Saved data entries
+ + + +

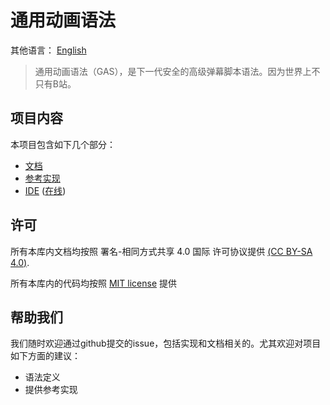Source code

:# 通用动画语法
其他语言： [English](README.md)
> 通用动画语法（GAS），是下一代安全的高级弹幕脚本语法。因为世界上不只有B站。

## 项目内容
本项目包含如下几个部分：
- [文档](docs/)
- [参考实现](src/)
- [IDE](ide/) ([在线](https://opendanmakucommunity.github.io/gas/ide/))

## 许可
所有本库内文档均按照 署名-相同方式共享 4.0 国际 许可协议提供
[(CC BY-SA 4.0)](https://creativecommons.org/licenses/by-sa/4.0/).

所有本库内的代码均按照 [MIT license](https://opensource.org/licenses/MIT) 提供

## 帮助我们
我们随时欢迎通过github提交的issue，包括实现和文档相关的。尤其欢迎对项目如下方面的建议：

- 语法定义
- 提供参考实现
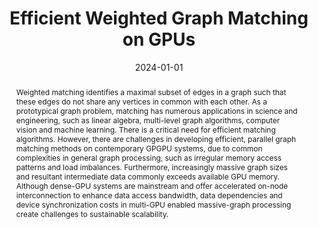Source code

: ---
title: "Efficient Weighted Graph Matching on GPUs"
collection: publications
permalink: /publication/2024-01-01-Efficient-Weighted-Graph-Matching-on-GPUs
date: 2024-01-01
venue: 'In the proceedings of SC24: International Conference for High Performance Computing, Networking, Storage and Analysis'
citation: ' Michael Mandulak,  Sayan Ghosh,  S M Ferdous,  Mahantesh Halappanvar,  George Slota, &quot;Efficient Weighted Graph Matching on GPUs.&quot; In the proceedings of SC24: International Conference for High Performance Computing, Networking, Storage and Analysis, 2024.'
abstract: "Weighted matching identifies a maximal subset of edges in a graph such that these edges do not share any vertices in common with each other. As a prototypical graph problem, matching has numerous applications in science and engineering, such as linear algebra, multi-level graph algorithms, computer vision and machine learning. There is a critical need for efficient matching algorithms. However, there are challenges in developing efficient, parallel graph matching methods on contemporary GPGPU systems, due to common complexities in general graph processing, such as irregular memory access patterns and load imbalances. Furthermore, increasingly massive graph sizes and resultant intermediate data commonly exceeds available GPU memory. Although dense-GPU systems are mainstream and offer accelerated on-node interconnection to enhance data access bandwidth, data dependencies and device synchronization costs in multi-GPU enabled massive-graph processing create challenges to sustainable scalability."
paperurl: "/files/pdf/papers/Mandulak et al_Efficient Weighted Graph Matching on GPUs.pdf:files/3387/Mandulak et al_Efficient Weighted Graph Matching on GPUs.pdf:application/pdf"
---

+ + + +

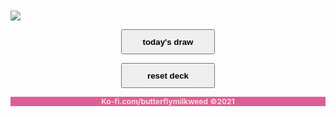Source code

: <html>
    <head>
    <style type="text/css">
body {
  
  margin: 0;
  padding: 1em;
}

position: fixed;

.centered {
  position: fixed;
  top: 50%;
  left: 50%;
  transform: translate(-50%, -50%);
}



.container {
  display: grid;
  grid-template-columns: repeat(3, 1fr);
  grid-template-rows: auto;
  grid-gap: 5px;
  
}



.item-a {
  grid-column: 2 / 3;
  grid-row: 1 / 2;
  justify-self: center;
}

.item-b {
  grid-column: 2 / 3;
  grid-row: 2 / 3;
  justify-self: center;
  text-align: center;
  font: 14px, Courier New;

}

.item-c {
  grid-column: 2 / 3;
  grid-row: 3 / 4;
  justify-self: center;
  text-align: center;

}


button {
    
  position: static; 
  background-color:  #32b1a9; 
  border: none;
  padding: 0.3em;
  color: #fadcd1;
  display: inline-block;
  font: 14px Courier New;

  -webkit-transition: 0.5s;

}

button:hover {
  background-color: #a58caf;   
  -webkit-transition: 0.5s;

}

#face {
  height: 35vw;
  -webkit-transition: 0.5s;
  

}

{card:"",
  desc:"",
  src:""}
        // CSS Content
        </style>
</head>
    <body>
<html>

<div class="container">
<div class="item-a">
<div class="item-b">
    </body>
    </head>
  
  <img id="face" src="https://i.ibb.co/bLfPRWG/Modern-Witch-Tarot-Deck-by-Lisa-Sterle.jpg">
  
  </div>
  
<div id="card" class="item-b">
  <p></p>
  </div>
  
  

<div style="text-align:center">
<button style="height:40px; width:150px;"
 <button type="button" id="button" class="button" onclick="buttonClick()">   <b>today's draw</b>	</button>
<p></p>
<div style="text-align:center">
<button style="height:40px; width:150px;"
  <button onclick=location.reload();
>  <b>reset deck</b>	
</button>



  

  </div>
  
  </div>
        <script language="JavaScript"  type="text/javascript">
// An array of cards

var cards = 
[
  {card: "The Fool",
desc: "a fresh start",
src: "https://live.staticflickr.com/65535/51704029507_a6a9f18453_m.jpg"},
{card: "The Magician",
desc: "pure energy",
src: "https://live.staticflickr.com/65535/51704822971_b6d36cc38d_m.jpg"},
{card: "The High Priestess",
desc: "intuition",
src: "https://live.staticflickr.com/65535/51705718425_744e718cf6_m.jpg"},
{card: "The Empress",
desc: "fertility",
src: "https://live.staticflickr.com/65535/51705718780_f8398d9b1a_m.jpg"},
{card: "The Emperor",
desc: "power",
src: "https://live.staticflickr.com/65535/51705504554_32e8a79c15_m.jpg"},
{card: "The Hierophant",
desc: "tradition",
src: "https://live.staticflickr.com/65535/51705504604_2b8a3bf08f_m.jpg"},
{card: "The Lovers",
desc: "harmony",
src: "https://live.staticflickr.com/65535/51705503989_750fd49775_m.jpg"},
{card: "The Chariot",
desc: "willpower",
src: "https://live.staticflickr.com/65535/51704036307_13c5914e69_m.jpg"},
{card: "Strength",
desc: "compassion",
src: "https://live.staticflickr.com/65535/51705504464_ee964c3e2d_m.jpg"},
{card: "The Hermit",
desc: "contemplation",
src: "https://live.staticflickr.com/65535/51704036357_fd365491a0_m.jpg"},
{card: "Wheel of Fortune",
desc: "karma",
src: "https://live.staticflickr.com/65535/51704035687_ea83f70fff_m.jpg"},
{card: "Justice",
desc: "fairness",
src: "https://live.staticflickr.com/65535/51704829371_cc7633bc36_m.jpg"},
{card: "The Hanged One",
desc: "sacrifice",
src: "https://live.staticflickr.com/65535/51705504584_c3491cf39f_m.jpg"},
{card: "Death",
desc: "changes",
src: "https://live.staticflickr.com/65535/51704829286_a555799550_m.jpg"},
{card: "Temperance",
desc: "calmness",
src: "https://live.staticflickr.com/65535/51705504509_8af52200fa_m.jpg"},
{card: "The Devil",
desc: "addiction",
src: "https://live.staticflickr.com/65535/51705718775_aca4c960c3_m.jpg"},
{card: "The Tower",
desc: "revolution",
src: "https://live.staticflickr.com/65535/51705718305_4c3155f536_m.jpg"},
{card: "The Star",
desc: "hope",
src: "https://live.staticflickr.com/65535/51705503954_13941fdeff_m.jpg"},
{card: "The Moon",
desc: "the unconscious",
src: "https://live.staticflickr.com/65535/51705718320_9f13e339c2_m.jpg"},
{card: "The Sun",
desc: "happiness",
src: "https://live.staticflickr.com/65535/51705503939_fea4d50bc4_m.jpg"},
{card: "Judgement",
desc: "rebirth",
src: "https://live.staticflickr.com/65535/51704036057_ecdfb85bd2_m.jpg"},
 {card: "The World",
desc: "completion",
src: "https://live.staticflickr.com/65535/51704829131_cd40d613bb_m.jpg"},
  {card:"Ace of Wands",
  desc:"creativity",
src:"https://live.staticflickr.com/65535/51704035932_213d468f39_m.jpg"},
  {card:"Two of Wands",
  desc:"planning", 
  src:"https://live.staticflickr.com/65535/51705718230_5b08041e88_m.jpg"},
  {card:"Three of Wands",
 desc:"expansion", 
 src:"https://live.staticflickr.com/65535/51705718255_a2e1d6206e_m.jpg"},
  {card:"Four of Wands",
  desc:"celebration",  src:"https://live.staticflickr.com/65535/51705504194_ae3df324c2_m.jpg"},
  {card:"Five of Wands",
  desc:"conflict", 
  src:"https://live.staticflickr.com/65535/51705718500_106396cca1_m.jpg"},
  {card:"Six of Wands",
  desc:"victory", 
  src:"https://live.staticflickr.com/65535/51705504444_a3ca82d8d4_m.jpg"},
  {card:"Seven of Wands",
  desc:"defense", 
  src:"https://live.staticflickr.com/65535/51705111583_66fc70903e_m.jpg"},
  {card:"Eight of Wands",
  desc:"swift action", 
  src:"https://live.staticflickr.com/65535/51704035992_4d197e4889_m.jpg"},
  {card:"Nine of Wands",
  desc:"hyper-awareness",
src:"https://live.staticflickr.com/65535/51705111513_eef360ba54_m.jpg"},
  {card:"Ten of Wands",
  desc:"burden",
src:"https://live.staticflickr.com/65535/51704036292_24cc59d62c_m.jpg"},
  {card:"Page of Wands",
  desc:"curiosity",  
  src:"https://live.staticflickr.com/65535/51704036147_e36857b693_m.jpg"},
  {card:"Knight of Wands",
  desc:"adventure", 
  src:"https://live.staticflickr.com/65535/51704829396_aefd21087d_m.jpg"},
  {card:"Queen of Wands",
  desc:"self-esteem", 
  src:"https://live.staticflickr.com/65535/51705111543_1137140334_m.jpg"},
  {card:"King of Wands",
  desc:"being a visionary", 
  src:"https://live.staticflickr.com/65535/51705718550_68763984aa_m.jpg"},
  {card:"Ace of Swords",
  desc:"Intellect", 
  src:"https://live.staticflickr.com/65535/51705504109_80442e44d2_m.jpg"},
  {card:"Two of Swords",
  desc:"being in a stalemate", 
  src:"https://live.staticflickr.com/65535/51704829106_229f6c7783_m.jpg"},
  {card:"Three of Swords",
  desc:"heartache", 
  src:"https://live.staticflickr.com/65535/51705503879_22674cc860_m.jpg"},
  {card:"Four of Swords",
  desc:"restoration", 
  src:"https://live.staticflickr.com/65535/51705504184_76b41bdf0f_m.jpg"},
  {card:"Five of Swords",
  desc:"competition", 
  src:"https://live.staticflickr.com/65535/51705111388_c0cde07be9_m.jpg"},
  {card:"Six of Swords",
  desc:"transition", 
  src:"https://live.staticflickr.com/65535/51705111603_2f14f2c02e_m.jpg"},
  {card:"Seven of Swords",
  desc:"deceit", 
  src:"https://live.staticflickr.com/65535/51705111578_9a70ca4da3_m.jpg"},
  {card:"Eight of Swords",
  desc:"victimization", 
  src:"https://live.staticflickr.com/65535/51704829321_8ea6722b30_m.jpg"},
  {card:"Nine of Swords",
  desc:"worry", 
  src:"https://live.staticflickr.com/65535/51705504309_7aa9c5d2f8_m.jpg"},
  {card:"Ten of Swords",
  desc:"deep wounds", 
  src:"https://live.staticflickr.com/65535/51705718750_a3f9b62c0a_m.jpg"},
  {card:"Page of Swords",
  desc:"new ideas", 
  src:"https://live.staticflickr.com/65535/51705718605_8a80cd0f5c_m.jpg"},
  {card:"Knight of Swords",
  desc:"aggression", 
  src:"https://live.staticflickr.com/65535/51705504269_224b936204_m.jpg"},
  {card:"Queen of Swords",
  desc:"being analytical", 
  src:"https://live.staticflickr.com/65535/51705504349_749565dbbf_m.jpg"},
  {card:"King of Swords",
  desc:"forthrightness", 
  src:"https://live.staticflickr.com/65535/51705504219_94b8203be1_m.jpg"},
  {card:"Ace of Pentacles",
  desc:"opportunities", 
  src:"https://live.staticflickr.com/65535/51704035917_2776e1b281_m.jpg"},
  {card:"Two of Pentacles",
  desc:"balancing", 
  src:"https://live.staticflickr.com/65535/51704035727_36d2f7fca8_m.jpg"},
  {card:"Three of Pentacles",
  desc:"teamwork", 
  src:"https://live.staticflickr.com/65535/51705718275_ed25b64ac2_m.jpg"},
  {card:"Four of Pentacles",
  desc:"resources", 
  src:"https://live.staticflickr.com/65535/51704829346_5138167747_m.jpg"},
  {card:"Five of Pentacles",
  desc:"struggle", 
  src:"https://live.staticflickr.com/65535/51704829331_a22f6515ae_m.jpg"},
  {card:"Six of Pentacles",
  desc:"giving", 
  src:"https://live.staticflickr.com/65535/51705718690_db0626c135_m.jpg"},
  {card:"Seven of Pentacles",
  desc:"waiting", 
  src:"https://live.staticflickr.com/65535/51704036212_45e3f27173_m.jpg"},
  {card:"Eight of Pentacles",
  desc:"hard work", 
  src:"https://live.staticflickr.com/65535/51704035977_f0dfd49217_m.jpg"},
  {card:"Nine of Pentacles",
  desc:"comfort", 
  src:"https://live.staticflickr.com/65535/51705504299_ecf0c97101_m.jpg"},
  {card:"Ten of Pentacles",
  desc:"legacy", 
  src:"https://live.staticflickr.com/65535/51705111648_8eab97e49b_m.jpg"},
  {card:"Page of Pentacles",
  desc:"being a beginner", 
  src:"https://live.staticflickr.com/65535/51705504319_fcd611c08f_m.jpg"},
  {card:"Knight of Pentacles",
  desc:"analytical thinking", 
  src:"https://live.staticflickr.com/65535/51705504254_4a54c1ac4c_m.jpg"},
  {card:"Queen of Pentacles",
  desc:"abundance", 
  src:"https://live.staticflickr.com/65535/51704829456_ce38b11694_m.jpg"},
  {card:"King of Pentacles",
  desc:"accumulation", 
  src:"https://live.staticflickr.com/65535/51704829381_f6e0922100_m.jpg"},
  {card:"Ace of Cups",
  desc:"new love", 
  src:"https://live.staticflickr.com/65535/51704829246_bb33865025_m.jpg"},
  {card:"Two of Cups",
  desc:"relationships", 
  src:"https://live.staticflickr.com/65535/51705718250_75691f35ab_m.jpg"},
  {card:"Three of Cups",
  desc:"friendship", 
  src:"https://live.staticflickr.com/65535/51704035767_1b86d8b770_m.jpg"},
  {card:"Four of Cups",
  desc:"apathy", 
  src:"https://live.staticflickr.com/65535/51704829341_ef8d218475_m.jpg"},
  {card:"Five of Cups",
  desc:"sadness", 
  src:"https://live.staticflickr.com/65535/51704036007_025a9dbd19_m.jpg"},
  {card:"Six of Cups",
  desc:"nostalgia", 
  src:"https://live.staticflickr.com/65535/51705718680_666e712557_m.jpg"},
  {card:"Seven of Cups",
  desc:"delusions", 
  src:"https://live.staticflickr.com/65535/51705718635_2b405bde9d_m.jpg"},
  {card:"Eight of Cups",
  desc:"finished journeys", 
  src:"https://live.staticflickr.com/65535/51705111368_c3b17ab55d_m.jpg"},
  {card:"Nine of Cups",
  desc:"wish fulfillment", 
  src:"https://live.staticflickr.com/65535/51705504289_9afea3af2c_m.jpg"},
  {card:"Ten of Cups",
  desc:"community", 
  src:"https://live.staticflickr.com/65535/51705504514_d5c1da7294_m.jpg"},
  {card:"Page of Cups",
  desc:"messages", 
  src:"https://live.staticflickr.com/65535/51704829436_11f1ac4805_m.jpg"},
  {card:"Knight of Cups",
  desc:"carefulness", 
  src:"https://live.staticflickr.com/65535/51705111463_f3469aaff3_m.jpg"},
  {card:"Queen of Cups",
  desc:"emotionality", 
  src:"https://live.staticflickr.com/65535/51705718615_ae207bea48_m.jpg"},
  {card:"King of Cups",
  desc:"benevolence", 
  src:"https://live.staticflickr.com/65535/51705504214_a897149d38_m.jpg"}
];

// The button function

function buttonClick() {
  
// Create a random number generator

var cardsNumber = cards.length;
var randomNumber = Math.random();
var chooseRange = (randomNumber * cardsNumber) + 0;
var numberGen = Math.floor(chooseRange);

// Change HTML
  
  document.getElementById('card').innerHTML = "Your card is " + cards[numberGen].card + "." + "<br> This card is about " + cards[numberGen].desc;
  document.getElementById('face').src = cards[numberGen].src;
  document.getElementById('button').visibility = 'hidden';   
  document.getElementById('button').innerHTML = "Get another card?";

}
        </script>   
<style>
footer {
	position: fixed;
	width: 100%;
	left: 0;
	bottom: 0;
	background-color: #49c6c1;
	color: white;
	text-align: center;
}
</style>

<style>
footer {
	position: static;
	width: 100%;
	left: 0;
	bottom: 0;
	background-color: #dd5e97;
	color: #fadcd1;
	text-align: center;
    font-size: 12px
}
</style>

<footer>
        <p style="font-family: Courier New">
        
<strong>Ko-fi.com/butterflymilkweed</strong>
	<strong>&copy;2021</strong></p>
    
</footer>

+ + + +

§ Problem details:
Show every line of the entries above where the word "grid" occurs.

§ Exercise answer:
  display: grid;
  grid-template-columns: repeat(3, 1fr);
  grid-template-rows: auto;
  grid-gap: 5px;
  grid-column: 2 / 3;
  grid-row: 1 / 2;
  grid-column: 2 / 3;
  grid-row: 2 / 3;
  grid-column: 2 / 3;
  grid-row: 3 / 4;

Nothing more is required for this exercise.